Qatar Shipping Company Q.S.C (QSHS QD – Qatar) is a Qatar-based shipping company engaged in hiring, selling, leasing and operation of ships and other means of marine transport and construction services. The company owns and operates 20 transportation vessels, such as clean petroleum product tankers, crude oil tankers, liquefied petroleum gas vessels and liquefied natural gas carriers and 33 offshore services vessels which include pilot boats, standby/safety vessels, anchor handling vessels, anchor handling thug and supply vessels and dynamic positioning diving services vessels.

 

MENA Carriers' fleet size ranking
(Source: Various Company reports & Global Research)

 

National Shipping Co. of Saudi Arabia (NSCSA AB – Saudi Arabia) is a joint stock company based in the Kingdom of Saudi Arabia and is involved in the purchase, chartering and operation of vessels for the transportation of passengers and different types of cargo. The Company owns and operates a number of VLCCs (very large crude carriers) which are operating in various strategic ports and operates chemical carriers and roll-on/roll-off container vessels operating in the liner trades between the Middle East, North Africa and the Indian Subcontinent. The Company's services include crude oil transportation, chemical transportation, general cargo transportation, liquefied petroleum gas transportation and ship management. NSCSA operates a fleet of 29 vessels.

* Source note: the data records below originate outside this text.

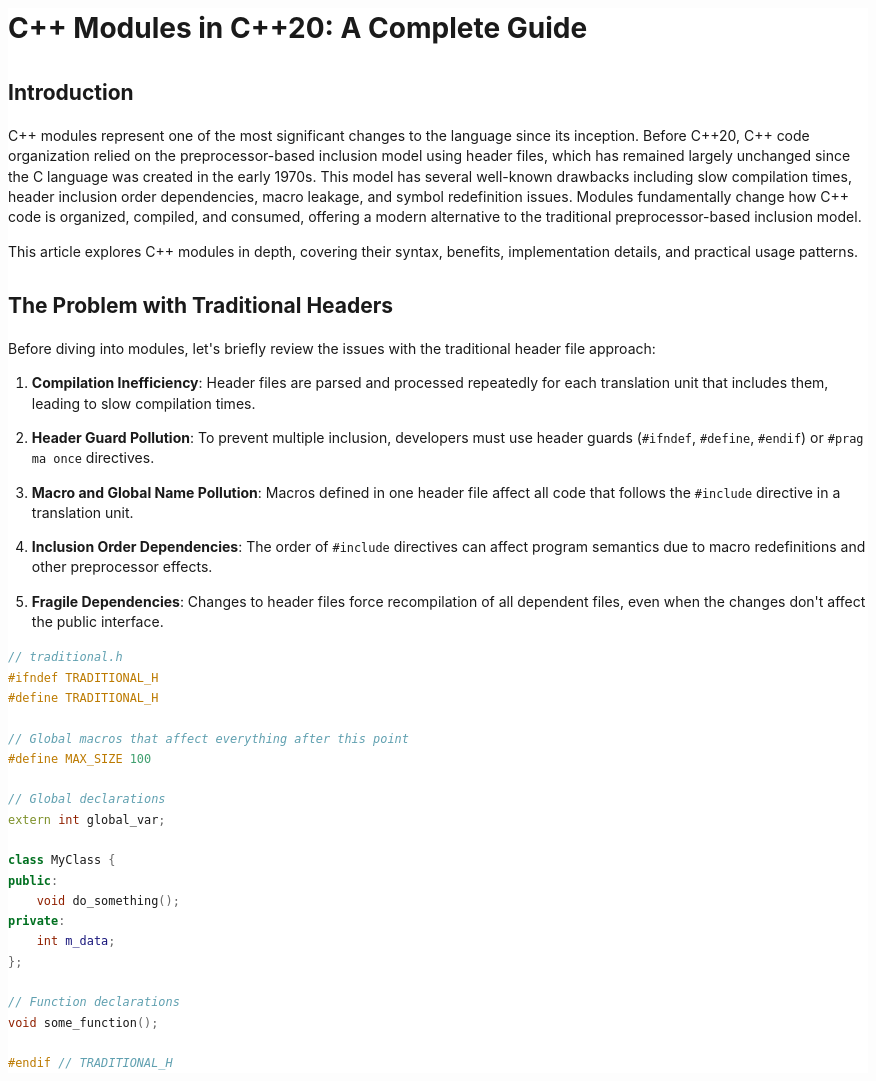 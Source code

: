 # C++ Modules in C++20: A Complete Guide

## Introduction

C++ modules represent one of the most significant changes to the language since its inception. Before C++20, C++ code organization relied on the preprocessor-based inclusion model using header files, which has remained largely unchanged since the C language was created in the early 1970s. This model has several well-known drawbacks including slow compilation times, header inclusion order dependencies, macro leakage, and symbol redefinition issues. Modules fundamentally change how C++ code is organized, compiled, and consumed, offering a modern alternative to the traditional preprocessor-based inclusion model.

This article explores C++ modules in depth, covering their syntax, benefits, implementation details, and practical usage patterns.

## The Problem with Traditional Headers

Before diving into modules, let's briefly review the issues with the traditional header file approach:

1. **Compilation Inefficiency**: Header files are parsed and processed repeatedly for each translation unit that includes them, leading to slow compilation times.

2. **Header Guard Pollution**: To prevent multiple inclusion, developers must use header guards (`#ifndef`, `#define`, `#endif`) or `#pragma once` directives.

3. **Macro and Global Name Pollution**: Macros defined in one header file affect all code that follows the `#include` directive in a translation unit.

4. **Inclusion Order Dependencies**: The order of `#include` directives can affect program semantics due to macro redefinitions and other preprocessor effects.

5. **Fragile Dependencies**: Changes to header files force recompilation of all dependent files, even when the changes don't affect the public interface.

```cpp
// traditional.h
#ifndef TRADITIONAL_H
#define TRADITIONAL_H

// Global macros that affect everything after this point
#define MAX_SIZE 100

// Global declarations
extern int global_var;

class MyClass {
public:
    void do_something();
private:
    int m_data;
};

// Function declarations
void some_function();

#endif // TRADITIONAL_H
```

Qatar Gas Transport Company (NAKILAT) (QGTS QD – Qatar) is a Qatar-based public shareholding company engaged in the business of gas transportation through direct acquisition of ocean vessels and investing in joint ventures with other parties. The Company operates and leases a fleet of liquefied natural gas (LNG) and gas derivative vessels with matching dry docking facilities. QGTS operates a fleet of 29 Q-Max and Q-Flex LNG/LPG carrier vessels.

 

ETA Ascon Group constitutes a UAE based joint venture between the Al Ghurair Group and Amana Investment Hong Kong, Ltd. Headquartered in the United Arab Emirates and incorporated in 1978 ETA Ascon encompasses 23 branches and associate office throughout the world. Annual turnover ranges from US$1bn to US$2bn with activities ranging from consumer products & retail, contracting & materials, manufacturing, maintenance & service, automotive, travel & leisure, civil & construction to general trading & shipping. The group has about 60 bulk carriers and tankers.

 

Gulf Energy Maritime (GEM) Company is a UAE based closely held company promoted by Emirates National Oil Co. (35% shareholding), International Petroleum Investment Corp. (30% shareholding), Oman Oil Co. (30% shareholding) and Thales Group (5% shareholding) engaged in the transport of oil and chemicals. It has a fleet of 21 vessels constituting of 10 Panamax, 2 Aframax, 6 Medium range vessels and 3 Handysize vessels.

 

United Arab Shipping Company (UASC) is a Kuwait based closely held company. UASC through its subsidiaries and joint ventures provides a range of shipping related services, which include shipping agencies, freight forwarding, land transportation, sea/air cargo, petrochemical transportation, chartering, container repairs and storage. UASC owns and operates a fleet of 44 ships in containership and tanker segments of seaborne carriage.